Death of the Liberal Class - Chris Hedges [110]
There are times—and this moment in humane history may turn out to be one of them—when human beings are forced to respond to repression with violence. I was in Sarajevo during the war in Bosnia. We knew what the Serbian forces ringing the capital would do to us if they broke through the defenses and trench system around the besieged city. We had the examples of the Drina Valley or the city of Vukovar, where about a third of the Muslim inhabitants had been killed and the rest herded into refugee or displacement camps. The only choice, if one wanted to defend your family and community, was to pick up a weapon.
But violence has inherent problems. Those who proved most adept at defending Sarajevo came from the criminal class. When they were not shooting at Bosnian Serb forces, they were looting the apartments of ethnic Serbs in Sarajevo and often executing them, as well as terrorizing their fellow Muslims. When you ingest the poison of violence, even in a just cause, it corrupts, deforms, and perverts you.
Violence is also a drug. Those most addicted to violence are those who have access to weapons and a penchant for force. And killers rise to the surface of all armed movements, even those that could be defined as just, and contaminate them with the intoxicating and seductive power that comes with the capacity to kill and destroy. I have seen it in war after war. When you go down that road, you end up pitting your monsters against their monsters. And the sensitive, the humane, and the gentle, those with a propensity to nurture and protect life, are pushed aside and often murdered.

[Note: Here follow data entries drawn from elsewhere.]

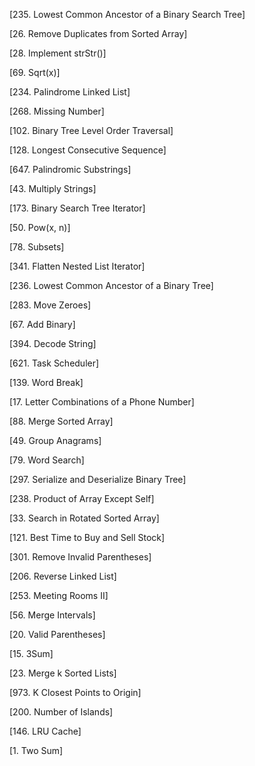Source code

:[235. Lowest Common Ancestor of a Binary Search Tree]

[26. Remove Duplicates from Sorted Array]

[28. Implement strStr()]

[69. Sqrt(x)]

[234. Palindrome Linked List]

[268. Missing Number]

[102. Binary Tree Level Order Traversal]

[128. Longest Consecutive Sequence]

[647. Palindromic Substrings]

[43. Multiply Strings]

[173. Binary Search Tree Iterator]

[50. Pow(x, n)]

[78. Subsets]

[341. Flatten Nested List Iterator]

[236. Lowest Common Ancestor of a Binary Tree]

[283. Move Zeroes]

[67. Add Binary]

[394. Decode String]

[621. Task Scheduler]

[139. Word Break]

[17. Letter Combinations of a Phone Number]

[88. Merge Sorted Array]

[49. Group Anagrams]

[79. Word Search]

[297. Serialize and Deserialize Binary Tree]

[238. Product of Array Except Self]

[33. Search in Rotated Sorted Array]

[121. Best Time to Buy and Sell Stock]

[301. Remove Invalid Parentheses]

[206. Reverse Linked List]

[253. Meeting Rooms II]

[56. Merge Intervals]

[20. Valid Parentheses]

[15. 3Sum]

[23. Merge k Sorted Lists]

[973. K Closest Points to Origin]

[200. Number of Islands]

[146. LRU Cache]

[1. Two Sum]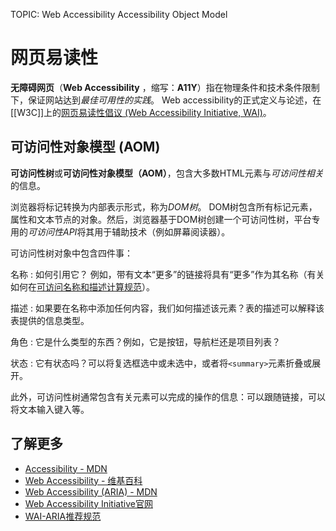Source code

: TOPIC: Web Accessibility
       Accessibility Object Model

# 网页易读性

**无障碍网页**（**Web Accessibility** ，缩写：**A11Y**）指在物理条件和技术条件限制下，保证网站达到*最佳可用性的实践*。
Web accessibility的正式定义与论述，在[[W3C]]上的[网页易读性倡议 (Web Accessibility Initiative, WAI)](/zh-hans/glossary/WAI)。

## 可访问性对象模型 (AOM)

**可访问性树**或**可访问性对象模型（AOM）**，包含大多数HTML元素与*可访问性相关*的信息。

浏览器将标记转换为内部表示形式，称为*DOM树*。 DOM树包含所有标记元素，属性和文本节点的对象。然后，浏览器基于DOM树创建一个可访问性树，平台专用的*可访问性API*将其用于辅助技术（例如屏幕阅读器）。

可访问性树对象中包含四件事：

名称
:   如何引用它？ 例如，带有文本“更多”的链接将具有“更多”作为其名称（有关如何在[可访问名称和描述计算规范](https://www.w3.org/TR/accname-1.1/)）。

描述
:   如果要在名称中添加任何内容，我们如何描述该元素？表的描述可以解释该表提供的信息类型。

角色
:   它是什么类型的东西？例如，它是按钮，导航栏还是项目列表？

状态
:   它有状态吗？可以将复选框选中或未选中，或者将`<summary>`元素折叠或展开。

此外，可访问性树通常包含有关元素可以完成的操作的信息：可以跟随链接，可以将文本输入键入等。

## 了解更多

- [Accessibility - MDN](https://developer.mozilla.org/en-US/docs/Web/Accessibility)
- [Web Accessibility - 维基百科](https://en.wikipedia.org/wiki/Web%20accessibility)
- [Web Accessibility (ARIA) - MDN](https://developer.mozilla.org/en-US/docs/Web/Accessibility/ARIA)
- [Web Accessibility Initiative官网](http://www.w3.org/WAI/)
- [WAI-ARIA推荐规范](http://www.w3.org/TR/wai-aria/)
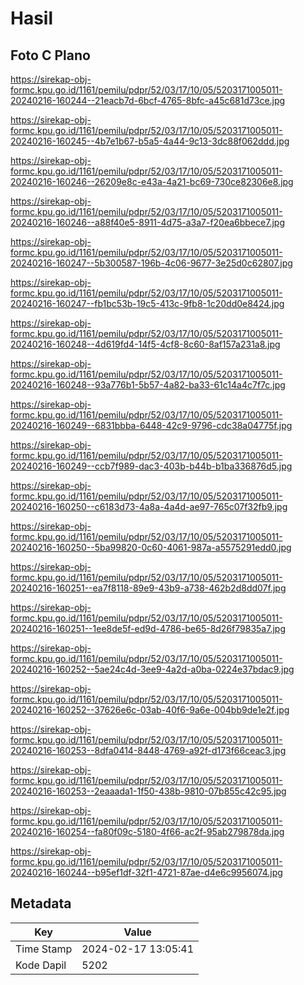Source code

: # Hasil

## Foto C Plano

https://sirekap-obj-formc.kpu.go.id/1161/pemilu/pdpr/52/03/17/10/05/5203171005011-20240216-160244--21eacb7d-6bcf-4765-8bfc-a45c681d73ce.jpg

https://sirekap-obj-formc.kpu.go.id/1161/pemilu/pdpr/52/03/17/10/05/5203171005011-20240216-160245--4b7e1b67-b5a5-4a44-9c13-3dc88f062ddd.jpg

https://sirekap-obj-formc.kpu.go.id/1161/pemilu/pdpr/52/03/17/10/05/5203171005011-20240216-160246--26209e8c-e43a-4a21-bc69-730ce82306e8.jpg

https://sirekap-obj-formc.kpu.go.id/1161/pemilu/pdpr/52/03/17/10/05/5203171005011-20240216-160246--a88f40e5-8911-4d75-a3a7-f20ea6bbece7.jpg

https://sirekap-obj-formc.kpu.go.id/1161/pemilu/pdpr/52/03/17/10/05/5203171005011-20240216-160247--5b300587-196b-4c06-9677-3e25d0c62807.jpg

https://sirekap-obj-formc.kpu.go.id/1161/pemilu/pdpr/52/03/17/10/05/5203171005011-20240216-160247--fb1bc53b-19c5-413c-9fb8-1c20dd0e8424.jpg

https://sirekap-obj-formc.kpu.go.id/1161/pemilu/pdpr/52/03/17/10/05/5203171005011-20240216-160248--4d619fd4-14f5-4cf8-8c60-8af157a231a8.jpg

https://sirekap-obj-formc.kpu.go.id/1161/pemilu/pdpr/52/03/17/10/05/5203171005011-20240216-160248--93a776b1-5b57-4a82-ba33-61c14a4c7f7c.jpg

https://sirekap-obj-formc.kpu.go.id/1161/pemilu/pdpr/52/03/17/10/05/5203171005011-20240216-160249--6831bbba-6448-42c9-9796-cdc38a04775f.jpg

https://sirekap-obj-formc.kpu.go.id/1161/pemilu/pdpr/52/03/17/10/05/5203171005011-20240216-160249--ccb7f989-dac3-403b-b44b-b1ba336876d5.jpg

https://sirekap-obj-formc.kpu.go.id/1161/pemilu/pdpr/52/03/17/10/05/5203171005011-20240216-160250--c6183d73-4a8a-4a4d-ae97-765c07f32fb9.jpg

https://sirekap-obj-formc.kpu.go.id/1161/pemilu/pdpr/52/03/17/10/05/5203171005011-20240216-160250--5ba99820-0c60-4061-987a-a5575291edd0.jpg

https://sirekap-obj-formc.kpu.go.id/1161/pemilu/pdpr/52/03/17/10/05/5203171005011-20240216-160251--ea7f8118-89e9-43b9-a738-462b2d8dd07f.jpg

https://sirekap-obj-formc.kpu.go.id/1161/pemilu/pdpr/52/03/17/10/05/5203171005011-20240216-160251--1ee8de5f-ed9d-4786-be65-8d26f79835a7.jpg

https://sirekap-obj-formc.kpu.go.id/1161/pemilu/pdpr/52/03/17/10/05/5203171005011-20240216-160252--5ae24c4d-3ee9-4a2d-a0ba-0224e37bdac9.jpg

https://sirekap-obj-formc.kpu.go.id/1161/pemilu/pdpr/52/03/17/10/05/5203171005011-20240216-160252--37626e6c-03ab-40f6-9a6e-004bb9de1e2f.jpg

https://sirekap-obj-formc.kpu.go.id/1161/pemilu/pdpr/52/03/17/10/05/5203171005011-20240216-160253--8dfa0414-8448-4769-a92f-d173f66ceac3.jpg

https://sirekap-obj-formc.kpu.go.id/1161/pemilu/pdpr/52/03/17/10/05/5203171005011-20240216-160253--2eaaada1-1f50-438b-9810-07b855c42c95.jpg

https://sirekap-obj-formc.kpu.go.id/1161/pemilu/pdpr/52/03/17/10/05/5203171005011-20240216-160254--fa80f09c-5180-4f66-ac2f-95ab279878da.jpg

https://sirekap-obj-formc.kpu.go.id/1161/pemilu/pdpr/52/03/17/10/05/5203171005011-20240216-160244--b95ef1df-32f1-4721-87ae-d4e6c9956074.jpg


## Metadata

| Key        | Value               |
| ---------- | ------------------- |
| Time Stamp | 2024-02-17 13:05:41 |
| Kode Dapil | 5202                |



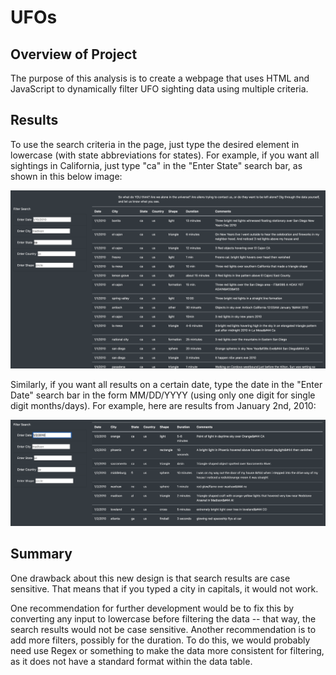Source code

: # UFOs

## Overview of Project

The purpose of this analysis is to create a webpage that uses HTML and JavaScript to dynamically filter UFO sighting data using multiple criteria.

## Results

To use the search criteria in the page, just type the desired element in lowercase (with state abbreviations for states). For example, if you want all sightings in California, just type "ca" in the "Enter State" search bar, as shown in this below image:

![CA Search Results](resources/ca_search_results.png)

Similarly, if you want all results on a certain date, type the date in the "Enter Date" search bar in the form MM/DD/YYYY (using only one digit for single digit months/days). For example, here are results from January 2nd, 2010:

![1/2/2010 Search Results](resources/date_search_results.png)

## Summary

One drawback about this new design is that search results are case sensitive. That means that if you typed a city in capitals, it would not work.

One recommendation for further development would be to fix this by converting any input to lowercase before filtering the data -- that way, the search results would not be case sensitive. Another recommendation is to add more filters, possibly for the duration. To do this, we would probably need use Regex or something to make the data more consistent for filtering, as it does not have a standard format within the data table.
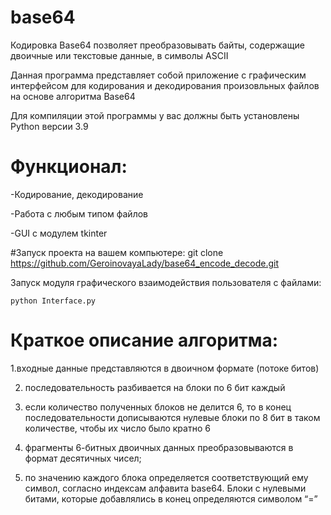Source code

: # base64

Кодировка Base64 позволяет преобразовывать байты, содержащие двоичные или текстовые данные, в символы ASCII

Данная программа представляет собой приложение с графическим интерфейсом для кодирования и декодирования произовльных файлов на основе алгоритма Base64

Для компиляции этой программы у вас должны быть установлены Python версии 3.9

Функционал:
===
-Кодирование, декодирование

-Работа с любым типом файлов

-GUI с модулем tkinter

#Запуск проекта на вашем компьютере:
git clone https://github.com/GeroinovayaLady/base64_encode_decode.git

Запуск модуля графического взаимодействия пользователя с файлами:

` python Interface.py `

Краткое описание алгоритма:
===

1.входные данные представляются в двоичном формате (потоке битов)

2. последовательность разбивается на блоки по 6 бит каждый

3. если количество полученных блоков не делится 6, то в конец последовательности дописываются нулевые блоки по 8 бит в таком количестве, чтобы их число было кратно 6

4. фрагменты 6-битных двоичных данных преобразовываются в формат десятичных чисел;

5. по значению каждого блока определяется соответствующий ему символ, согласно индексам алфавита base64. Блоки с нулевыми битами, которые добавлялись в конец определяются символом “=”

The romantic vision of war and violence is as prevalent among many on the radical left as it is in the mainstream culture. Those who resist with force cannot hope to defeat the corporate state. They will not sustain the cultural values that must be sustained if we are to have a future worth living. Armed resistance movements are always mutations of the violence that spawned them. I am not naïve enough to think I could have avoided these armed movements had I been a landless Salvadoran or Guatemalan peasant, a Palestinian in Gaza, or a Muslim in Sarajevo. Threatened on all sides with violence and destruction, I probably would have taken up a gun. But violent response to repression, whether it achieves its goals or not, is counterproductive. It always results in the brutal sacrifice of innocents and the destruction of the culture and traditions that make us human. Violence must be avoided, although finally not at the expense of our own survival. Nonviolent acts of disobedience and the breaking of laws to disrupt the corporate assault on human life and the ecosystem will keep us whole. Once we use violence against violence, we enter a moral void.
Democracy, a system designed to challenge the status quo, has been corrupted to serve the status quo. The abject failure of activists and the liberal class to push corporate, industrialized states toward serious environmental reform, to thwart imperial adventurism, or to build a humane policy toward the world’s poor stems from an inability to face these new configurations of power.
Our passivity is due, in part, to our inability to confront the awful fact of extinction, either our own inevitable mortality or that of the human species. The emotional cost of confronting death is painful. We prefer illusion.